前半は「振付家・S」が舞踊の歴史を読み解き,出演者を教化し,後半はSilent Songsが上演されます。前半は単純に楽しい。首藤康之の「牧神の午後」の動きなんて写真でしか見たことがなかったので,思わず身を乗り出す。
しかし後半に入ると舞台は一気に不穏と狂気が支配します。首藤康之のダンスはソロか中村恩恵とのデュエットしか見たことがなかったので,男女2人ずつの群舞(と言えるかどうか)は新鮮でもあり,微妙な違和感を感じるものでもありました。

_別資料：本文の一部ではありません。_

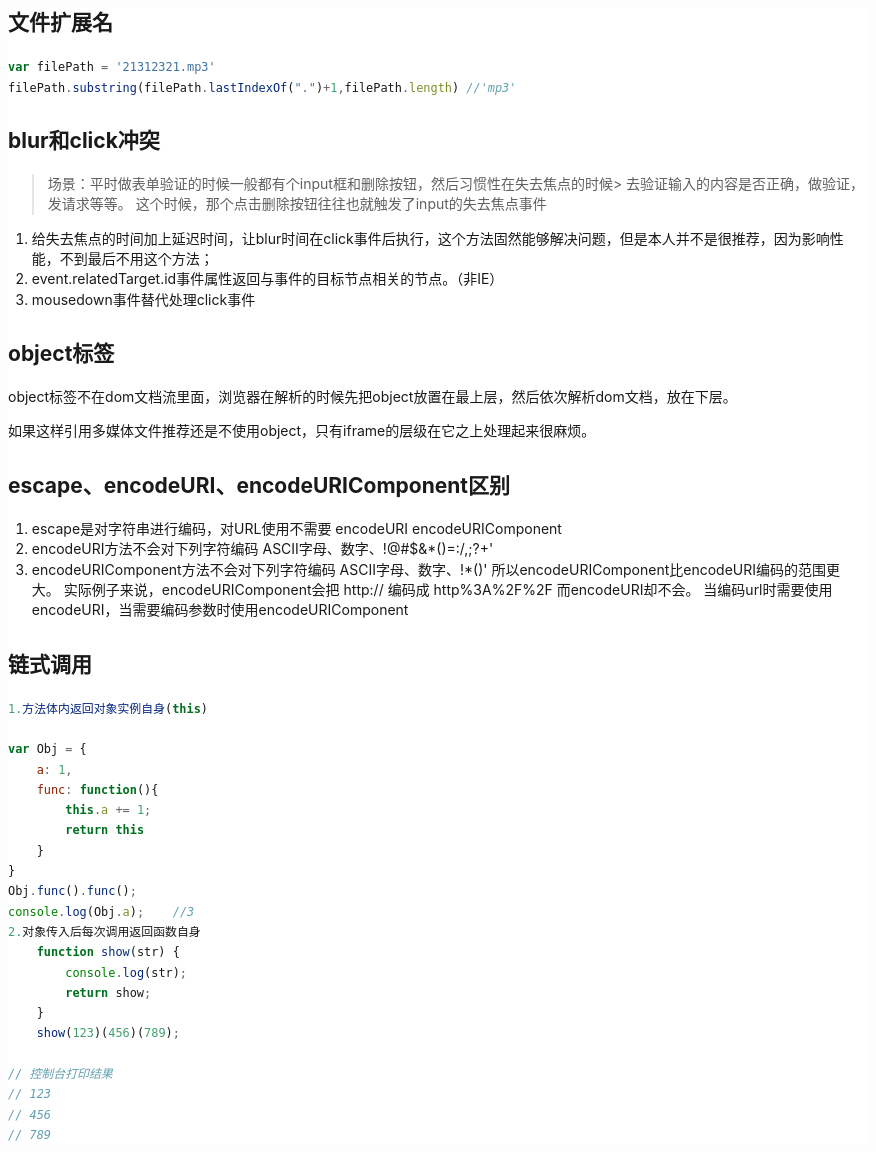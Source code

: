 ## 文件扩展名
```javascript
var filePath = '21312321.mp3'
filePath.substring(filePath.lastIndexOf(".")+1,filePath.length) //'mp3'
```

## blur和click冲突
> 场景：平时做表单验证的时候一般都有个input框和删除按钮，然后习惯性在失去焦点的时候> 去验证输入的内容是否正确，做验证，发请求等等。
> 这个时候，那个点击删除按钮往往也就触发了input的失去焦点事件
1. 给失去焦点的时间加上延迟时间，让blur时间在click事件后执行，这个方法固然能够解决问题，但是本人并不是很推荐，因为影响性能，不到最后不用这个方法；
2. event.relatedTarget.id事件属性返回与事件的目标节点相关的节点。（非IE）
3. mousedown事件替代处理click事件

## object标签
object标签不在dom文档流里面，浏览器在解析的时候先把object放置在最上层，然后依次解析dom文档，放在下层。

如果这样引用多媒体文件推荐还是不使用object，只有iframe的层级在它之上处理起来很麻烦。

## escape、encodeURI、encodeURIComponent区别
1. escape是对字符串进行编码，对URL使用不需要 encodeURI encodeURIComponent
2. encodeURI方法不会对下列字符编码 ASCII字母、数字、!@#$&*()=:/,;?+'
3. encodeURIComponent方法不会对下列字符编码 ASCII字母、数字、!*()'
所以encodeURIComponent比encodeURI编码的范围更大。
实际例子来说，encodeURIComponent会把 http:// 编码成 http%3A%2F%2F 而encodeURI却不会。
当编码url时需要使用encodeURI，当需要编码参数时使用encodeURIComponent

## 链式调用
```javascript
1.方法体内返回对象实例自身(this)

var Obj = {
    a: 1,
    func: function(){
        this.a += 1;
        return this
    }
}
Obj.func().func();
console.log(Obj.a);    //3
2.对象传入后每次调用返回函数自身
    function show(str) {
        console.log(str);
        return show;
    }
    show(123)(456)(789);

// 控制台打印结果
// 123
// 456
// 789
```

男と女がいて愛と死がすべての世界に,女同志(しかも姉妹だ),男同士(振付る者と振付けられる者)という関係が持ち込まれて,愛憎のベクトルが幾重にも交錯する。観客は息をつめて「失われた歌」が永遠の向こう側から再び此岸へと舞い戻ってくるのか,ひたすらその一瞬の光を見逃すまいと彼らの肉体を凝視する。
ただただ圧倒的な約1時間の舞台でした。赤レンガ倉庫のホールは最前列が舞台と同じレベルなので,早めにでかけて最前列に席をとりました。眼の前で見る首藤康之のソロパートは,ストーリーと切り離して見てもやはり圧巻で,その差しのべられた手の先には神の領域があるとしか思えない。
冷たい雨の降る11月,こんなに海が近かったのか,とホールを出てデッキから望む水平線。